**Problem requirements**
All of the entries below need repeating exactly, apart from their images.

╭─ Provided data

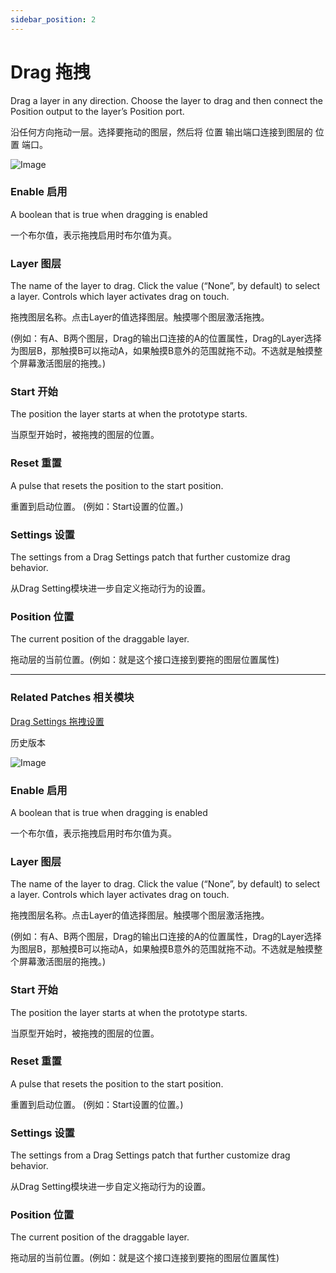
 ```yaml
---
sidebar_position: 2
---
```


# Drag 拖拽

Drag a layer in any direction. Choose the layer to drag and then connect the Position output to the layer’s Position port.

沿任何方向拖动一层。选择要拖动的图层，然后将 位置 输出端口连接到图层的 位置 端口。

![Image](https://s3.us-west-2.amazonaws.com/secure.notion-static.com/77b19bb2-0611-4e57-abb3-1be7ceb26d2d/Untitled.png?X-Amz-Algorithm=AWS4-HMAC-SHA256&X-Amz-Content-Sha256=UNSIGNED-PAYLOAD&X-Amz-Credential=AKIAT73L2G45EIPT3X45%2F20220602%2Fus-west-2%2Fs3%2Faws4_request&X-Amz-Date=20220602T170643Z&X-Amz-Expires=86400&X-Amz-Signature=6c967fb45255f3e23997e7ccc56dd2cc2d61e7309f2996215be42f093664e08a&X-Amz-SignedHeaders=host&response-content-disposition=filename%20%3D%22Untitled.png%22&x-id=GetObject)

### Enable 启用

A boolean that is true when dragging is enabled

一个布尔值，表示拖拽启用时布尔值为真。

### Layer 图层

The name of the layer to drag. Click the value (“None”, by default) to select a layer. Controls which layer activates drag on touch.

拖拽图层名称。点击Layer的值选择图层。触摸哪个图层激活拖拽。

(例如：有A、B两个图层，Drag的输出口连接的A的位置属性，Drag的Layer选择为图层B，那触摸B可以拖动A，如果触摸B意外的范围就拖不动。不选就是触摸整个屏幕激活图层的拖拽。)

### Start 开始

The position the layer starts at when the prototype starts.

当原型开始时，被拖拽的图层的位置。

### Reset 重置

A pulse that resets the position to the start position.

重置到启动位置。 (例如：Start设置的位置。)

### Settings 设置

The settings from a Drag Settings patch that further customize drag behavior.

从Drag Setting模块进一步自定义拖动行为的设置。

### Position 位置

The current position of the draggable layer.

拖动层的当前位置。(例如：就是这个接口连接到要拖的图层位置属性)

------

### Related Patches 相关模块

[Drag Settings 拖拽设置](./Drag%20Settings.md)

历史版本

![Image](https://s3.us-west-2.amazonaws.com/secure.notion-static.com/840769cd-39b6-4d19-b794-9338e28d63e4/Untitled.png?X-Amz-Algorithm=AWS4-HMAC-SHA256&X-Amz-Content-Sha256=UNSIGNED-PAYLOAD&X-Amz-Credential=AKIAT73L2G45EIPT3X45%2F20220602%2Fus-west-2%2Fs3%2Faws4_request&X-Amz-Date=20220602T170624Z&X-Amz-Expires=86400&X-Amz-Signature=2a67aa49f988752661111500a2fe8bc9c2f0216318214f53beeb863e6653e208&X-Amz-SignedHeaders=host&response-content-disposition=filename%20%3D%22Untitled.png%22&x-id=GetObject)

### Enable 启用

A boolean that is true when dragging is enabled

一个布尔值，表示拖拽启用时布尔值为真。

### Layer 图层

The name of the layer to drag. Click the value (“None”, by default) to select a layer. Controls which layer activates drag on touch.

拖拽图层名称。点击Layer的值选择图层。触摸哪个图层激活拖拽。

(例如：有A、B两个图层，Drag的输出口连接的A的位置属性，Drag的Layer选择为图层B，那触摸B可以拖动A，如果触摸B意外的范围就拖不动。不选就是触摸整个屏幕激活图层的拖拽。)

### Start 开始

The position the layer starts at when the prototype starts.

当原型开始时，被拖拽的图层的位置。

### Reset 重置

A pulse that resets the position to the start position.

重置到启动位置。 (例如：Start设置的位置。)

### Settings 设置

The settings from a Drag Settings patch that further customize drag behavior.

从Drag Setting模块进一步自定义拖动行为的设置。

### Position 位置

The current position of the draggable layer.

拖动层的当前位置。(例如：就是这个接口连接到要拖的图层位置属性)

╰─

**Response area**
 ```yaml
---
sidebar_position: 2
---
```


# Drag 拖拽

Drag a layer in any direction. Choose the layer to drag and then connect the Position output to the layer’s Position port.

沿任何方向拖动一层。选择要拖动的图层，然后将 位置 输出端口连接到图层的 位置 端口。

![Image](https://s3.us-west-2.amazonaws.com/secure.notion-static.com/77b19bb2-0611-4e57-abb3-1be7ceb26d2d/Untitled.png?X-Amz-Algorithm=AWS4-HMAC-SHA256&X-Amz-Content-Sha256=UNSIGNED-PAYLOAD&X-Amz-Credential=AKIAT73L2G45EIPT3X45%2F20220602%2Fus-west-2%2Fs3%2Faws4_request&X-Amz-Date=20220602T170643Z&X-Amz-Expires=86400&X-Amz-Signature=6c967fb45255f3e23997e7ccc56dd2cc2d61e7309f2996215be42f093664e08a&X-Amz-SignedHeaders=host&response-content-disposition=filename%20%3D%22Untitled.png%22&x-id=GetObject)

### Enable 启用

A boolean that is true when dragging is enabled

一个布尔值，表示拖拽启用时布尔值为真。

### Layer 图层

The name of the layer to drag. Click the value (“None”, by default) to select a layer. Controls which layer activates drag on touch.

拖拽图层名称。点击Layer的值选择图层。触摸哪个图层激活拖拽。

(例如：有A、B两个图层，Drag的输出口连接的A的位置属性，Drag的Layer选择为图层B，那触摸B可以拖动A，如果触摸B意外的范围就拖不动。不选就是触摸整个屏幕激活图层的拖拽。)

### Start 开始

The position the layer starts at when the prototype starts.

当原型开始时，被拖拽的图层的位置。

### Reset 重置

A pulse that resets the position to the start position.

重置到启动位置。 (例如：Start设置的位置。)

### Settings 设置

The settings from a Drag Settings patch that further customize drag behavior.

从Drag Setting模块进一步自定义拖动行为的设置。

### Position 位置

The current position of the draggable layer.

拖动层的当前位置。(例如：就是这个接口连接到要拖的图层位置属性)

------

### Related Patches 相关模块

[Drag Settings 拖拽设置](./Drag%20Settings.md)

历史版本

![Image](https://s3.us-west-2.amazonaws.com/secure.notion-static.com/840769cd-39b6-4d19-b794-9338e28d63e4/Untitled.png?X-Amz-Algorithm=AWS4-HMAC-SHA256&X-Amz-Content-Sha256=UNSIGNED-PAYLOAD&X-Amz-Credential=AKIAT73L2G45EIPT3X45%2F20220602%2Fus-west-2%2Fs3%2Faws4_request&X-Amz-Date=20220602T170624Z&X-Amz-Expires=86400&X-Amz-Signature=2a67aa49f988752661111500a2fe8bc9c2f0216318214f53beeb863e6653e208&X-Amz-SignedHeaders=host&response-content-disposition=filename%20%3D%22Untitled.png%22&x-id=GetObject)

### Enable 启用

A boolean that is true when dragging is enabled

一个布尔值，表示拖拽启用时布尔值为真。

### Layer 图层

The name of the layer to drag. Click the value (“None”, by default) to select a layer. Controls which layer activates drag on touch.

拖拽图层名称。点击Layer的值选择图层。触摸哪个图层激活拖拽。

(例如：有A、B两个图层，Drag的输出口连接的A的位置属性，Drag的Layer选择为图层B，那触摸B可以拖动A，如果触摸B意外的范围就拖不动。不选就是触摸整个屏幕激活图层的拖拽。)

### Start 开始

The position the layer starts at when the prototype starts.

当原型开始时，被拖拽的图层的位置。

### Reset 重置

A pulse that resets the position to the start position.

重置到启动位置。 (例如：Start设置的位置。)

### Settings 设置

The settings from a Drag Settings patch that further customize drag behavior.

从Drag Setting模块进一步自定义拖动行为的设置。

### Position 位置

The current position of the draggable layer.

拖动层的当前位置。(例如：就是这个接口连接到要拖的图层位置属性)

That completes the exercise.